Top 5 Diet Tips for People with Eczema
The paragraphs below present 5 excellent tips on how to treat and cure eczema symptoms with diet. Important notice: The information below and elsewhere on this website is not intended or implied to be a substitute for professional medical or health advice. Always seek the advice of a certified nutritionist or a qualified health care professional before making drastic modifications to your diet or before taking vitamin or mineral supplements.
#1: Include Omega-3 Fatty Acids in Your Diet
Tip #1: Make sure to include foods rich in omega-3 fatty acids in your anti-eczema diet.

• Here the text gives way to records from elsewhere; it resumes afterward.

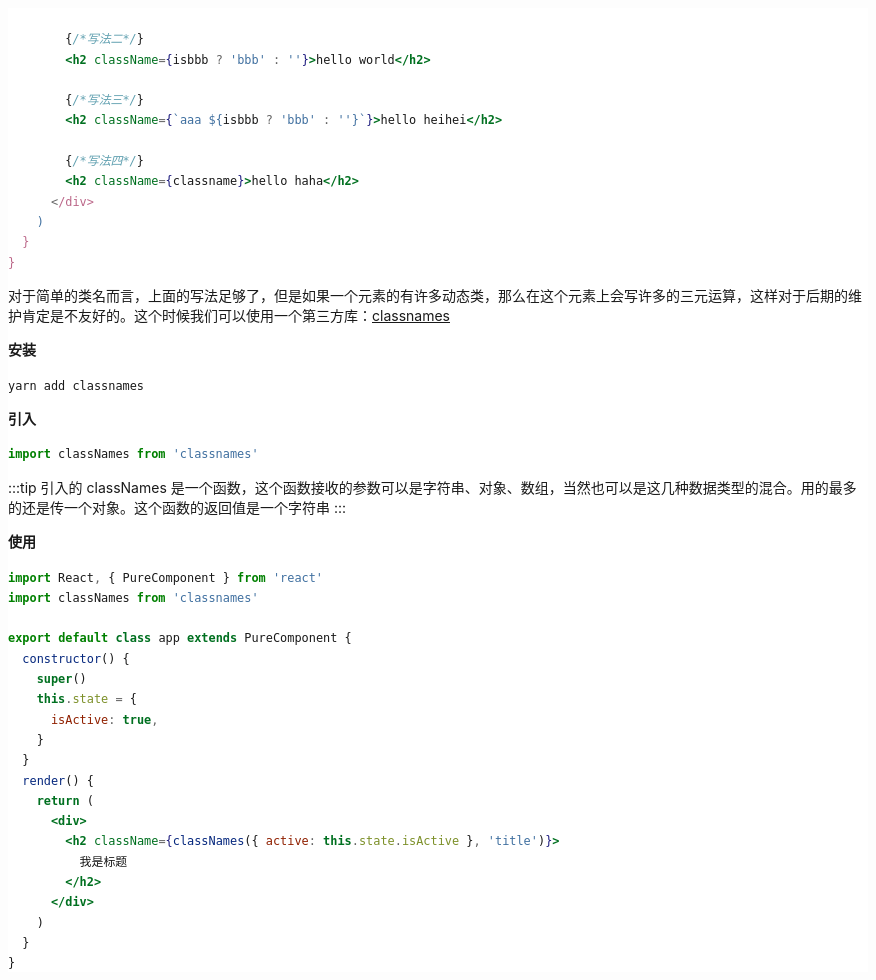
 ```jsx

        {/*写法二*/}
        <h2 className={isbbb ? 'bbb' : ''}>hello world</h2>

        {/*写法三*/}
        <h2 className={`aaa ${isbbb ? 'bbb' : ''}`}>hello heihei</h2>

        {/*写法四*/}
        <h2 className={classname}>hello haha</h2>
      </div>
    )
  }
}
```

对于简单的类名而言，上面的写法足够了，但是如果一个元素的有许多动态类，那么在这个元素上会写许多的三元运算，这样对于后期的维护肯定是不友好的。这个时候我们可以使用一个第三方库：[classnames](https://github.com/JedWatson/classnames)

**安装**

```js
yarn add classnames
```

**引入**

```js
import classNames from 'classnames'
```

:::tip
引入的 classNames 是一个函数，这个函数接收的参数可以是字符串、对象、数组，当然也可以是这几种数据类型的混合。用的最多的还是传一个对象。这个函数的返回值是一个字符串
:::

**使用**

```jsx
import React, { PureComponent } from 'react'
import classNames from 'classnames'

export default class app extends PureComponent {
  constructor() {
    super()
    this.state = {
      isActive: true,
    }
  }
  render() {
    return (
      <div>
        <h2 className={classNames({ active: this.state.isActive }, 'title')}>
          我是标题
        </h2>
      </div>
    )
  }
}
```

A growing body of evidence suggests that omega-3 fatty acids can help reduce the severity of symptoms associated with eczema flare ups. In one clinical trial, 44 patients with atopic eczema were given either 5.7 grams omega-3 fatty acid supplements or placebos. During the eight week trial period, those who consumed the omega-3 fatty acids cut their symptoms by almost a fifth. These protective effects are believed to result from the anti-inflammatory properties these fatty acids possess. Today, most modern diets in Western countries do not contain adequate amounts of the anti-inflammatory omega-3 acids. Good sources of omega-3 fatty acids include flaxseeds, walnuts, soybeans, and cold water fish like salmon, cod, and halibut.

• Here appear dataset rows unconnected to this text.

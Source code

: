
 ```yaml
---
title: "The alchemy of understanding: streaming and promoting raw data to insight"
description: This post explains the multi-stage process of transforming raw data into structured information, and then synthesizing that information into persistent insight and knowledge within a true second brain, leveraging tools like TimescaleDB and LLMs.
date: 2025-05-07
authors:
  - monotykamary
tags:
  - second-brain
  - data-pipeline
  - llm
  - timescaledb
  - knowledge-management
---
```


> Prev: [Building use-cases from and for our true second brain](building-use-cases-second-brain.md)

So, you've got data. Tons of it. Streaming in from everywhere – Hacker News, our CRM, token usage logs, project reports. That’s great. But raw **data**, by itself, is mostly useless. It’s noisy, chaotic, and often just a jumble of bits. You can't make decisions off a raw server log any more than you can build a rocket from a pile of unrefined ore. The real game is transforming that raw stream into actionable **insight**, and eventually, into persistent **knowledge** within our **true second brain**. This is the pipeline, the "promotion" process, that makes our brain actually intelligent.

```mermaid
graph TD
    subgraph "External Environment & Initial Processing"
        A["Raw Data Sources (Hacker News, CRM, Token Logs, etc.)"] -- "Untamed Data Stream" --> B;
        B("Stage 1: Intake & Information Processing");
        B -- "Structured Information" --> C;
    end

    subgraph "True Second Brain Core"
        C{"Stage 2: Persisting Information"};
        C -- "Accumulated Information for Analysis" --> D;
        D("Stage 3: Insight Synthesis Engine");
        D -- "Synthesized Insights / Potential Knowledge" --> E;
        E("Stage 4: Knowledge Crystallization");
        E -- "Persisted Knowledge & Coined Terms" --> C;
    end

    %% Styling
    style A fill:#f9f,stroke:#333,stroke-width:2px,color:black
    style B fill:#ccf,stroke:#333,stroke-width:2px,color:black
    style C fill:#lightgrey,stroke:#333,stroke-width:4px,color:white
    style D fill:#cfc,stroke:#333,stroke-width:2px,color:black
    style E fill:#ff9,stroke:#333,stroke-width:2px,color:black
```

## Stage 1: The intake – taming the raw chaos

#2: Consume Foods That Contain Quercetin
Quercetin is a bioflavonoid that has antioxidant, anti-histamine, and anti-inflammatory properties. Studies suggest it can help relieve symptoms associated with a number of inflammatory diseases including eczema. Good dietary sources of quercetin include apples, capers, lovage, team, red wine, broccoli, red grapes, cherries, citrus fruits, and many berries such as raspberries, lingonberries, and cranberries.
#3: Step up Your Zinc Intake
Another very good diet tip for people with eczema is to eat plenty of foods that provide zinc. Research suggests that zinc may alleviate eczema symptoms, especially if a deficiency of this important mineral is present. Zinc is an important micromineral that is found in particularly high amounts in seafood — oysters being a particularly rich source — eggs, and oats. The eczema fighting properties of zinc are believed to result from its ability to reduce inflammation. In order for zinc to be properly absorbed, a sufficient intake of vitamin B6 is necessary. In addition to facilitating zinc absorption, vitamin B6 (pyridoxine) has its own eczema-fighting properties.

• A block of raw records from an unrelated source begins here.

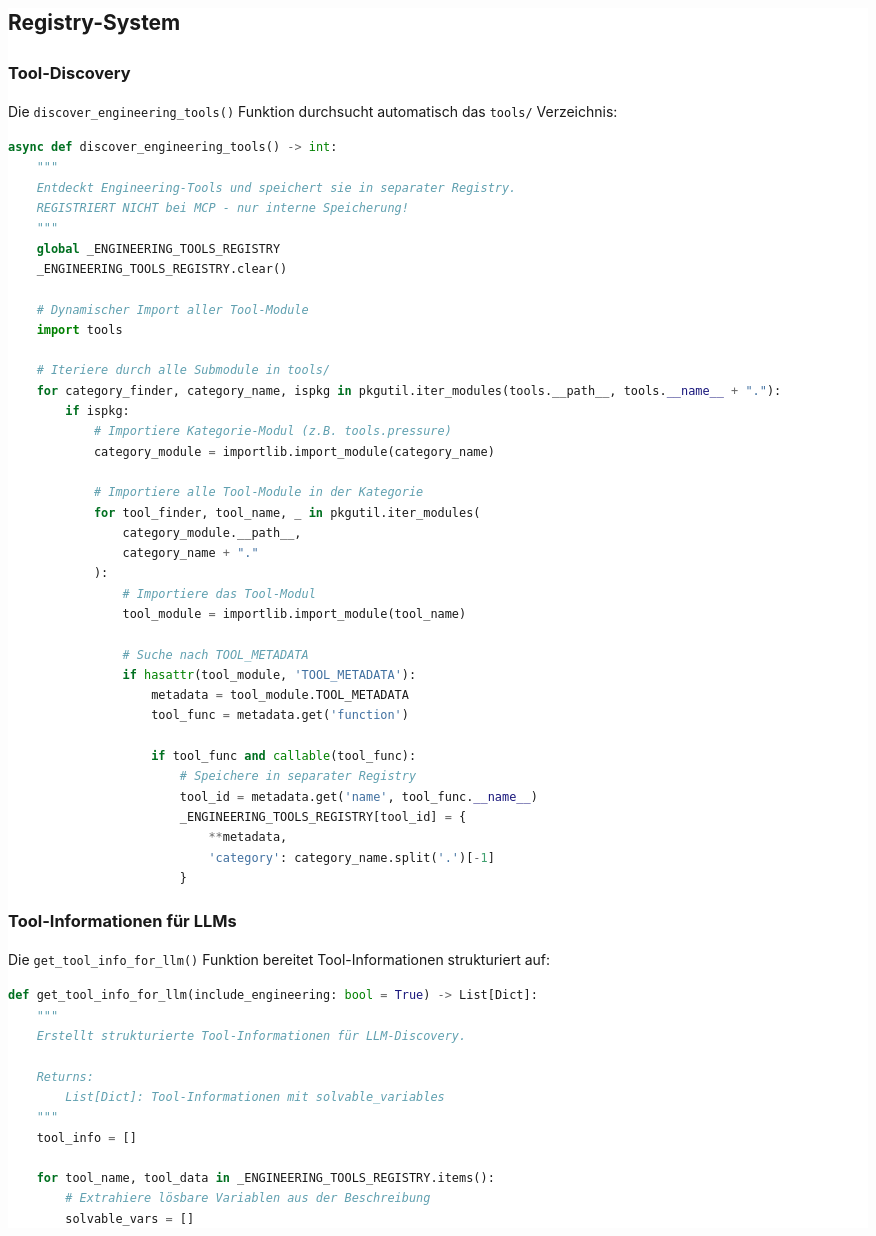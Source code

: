 ## Registry-System

### Tool-Discovery

Die `discover_engineering_tools()` Funktion durchsucht automatisch das `tools/` Verzeichnis:

```python
async def discover_engineering_tools() -> int:
    """
    Entdeckt Engineering-Tools und speichert sie in separater Registry.
    REGISTRIERT NICHT bei MCP - nur interne Speicherung!
    """
    global _ENGINEERING_TOOLS_REGISTRY
    _ENGINEERING_TOOLS_REGISTRY.clear()
    
    # Dynamischer Import aller Tool-Module
    import tools
    
    # Iteriere durch alle Submodule in tools/
    for category_finder, category_name, ispkg in pkgutil.iter_modules(tools.__path__, tools.__name__ + "."):
        if ispkg:
            # Importiere Kategorie-Modul (z.B. tools.pressure)
            category_module = importlib.import_module(category_name)
            
            # Importiere alle Tool-Module in der Kategorie
            for tool_finder, tool_name, _ in pkgutil.iter_modules(
                category_module.__path__, 
                category_name + "."
            ):
                # Importiere das Tool-Modul
                tool_module = importlib.import_module(tool_name)
                
                # Suche nach TOOL_METADATA
                if hasattr(tool_module, 'TOOL_METADATA'):
                    metadata = tool_module.TOOL_METADATA
                    tool_func = metadata.get('function')
                    
                    if tool_func and callable(tool_func):
                        # Speichere in separater Registry
                        tool_id = metadata.get('name', tool_func.__name__)
                        _ENGINEERING_TOOLS_REGISTRY[tool_id] = {
                            **metadata,
                            'category': category_name.split('.')[-1]
                        }
```

### Tool-Informationen für LLMs

Die `get_tool_info_for_llm()` Funktion bereitet Tool-Informationen strukturiert auf:

```python
def get_tool_info_for_llm(include_engineering: bool = True) -> List[Dict]:
    """
    Erstellt strukturierte Tool-Informationen für LLM-Discovery.
    
    Returns:
        List[Dict]: Tool-Informationen mit solvable_variables
    """
    tool_info = []
    
    for tool_name, tool_data in _ENGINEERING_TOOLS_REGISTRY.items():
        # Extrahiere lösbare Variablen aus der Beschreibung
        solvable_vars = []
```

#4: Eliminate Food Allergens
People suffering from eczema are often allergic to certain foods which cause their symptoms to worsen. What causes an allergic reaction in one person, however, may not cause the same reaction in another person. Nevertheless, it is possible to point to some foods that are more likely to trigger allergic reactions and aggravate eczema in susceptible people. These foods include dairy, corn, eggs, shellfish, wheat (gluten), and citrus fruit. Other common allergens in eczema patients include certain food additives and preservatives such as benzoates, tartrazine, monosodium glutamate, and sulfites. Benzoates are antimicrobial preservatives that are added to many soft drinks and a number of other products. Tartrazine is an artificial food coloring used in many processed foods such as canned vegetables, soft drinks, confectionery, candy, cereals, chips, instant soups, sauces, some rice mixes, some pastas, butter, cheeses and pickled products. Monosodium glutamate (MSG) is a flavor enhancer commonly used in Chinese restaurants and in many processed foods. Sulfites are used as preservatives in many packages foods and alcoholic beverages. The best way to avoid additives and preservatives in food is to choose unprocessed, organic foods.
An elimination diet can be used to identify which foods and substances may contribute to an eczema flare-up in an individual. This diet involves removing any food or substance that is suspected to be an allergen from diet for two to four weeks. If, after the elimination period, symptoms have cleared or improved significantly, the suspected foods and substances can be re-introduced to the diet, one food or substance at a time (this is the so-called "challenge" phase of the elimination diet). During this phase, the eczema patient systematically goes through all the suspected allergens, one by one, by consuming a suspect food or substance several times a day and then returning to the elimination diet for a few days. If symptoms re-occur or worsen during these days, the patient may be allergic to the food or chemical that was re-introduced.
Although an elimination diet is fairly simple to complete, it is time-consuming and may take up to several months. An alternative way to go about finding out which foods may contribute to the worsening of eczema symptoms is to have an allergy test performed.
#5: Add Curcumin to Your Diet
Curcumin is a phytochemical that gives turmeric its intense yellow pigment. Curcumin has been used, in the form of turmeric, in Ayurvedic and Chinese medicine for centuries due to its beneficial effects on a wide range of diseases and conditions. Curcumin has been shown to possess anti-inflammatory properties, and some experts believe that this powerful nutrient could also alleviate symptoms associated with eczema breakouts. However, large, placebo-controlled trials are needed to shed more light into the potential of curcumin in the treatment of eczema.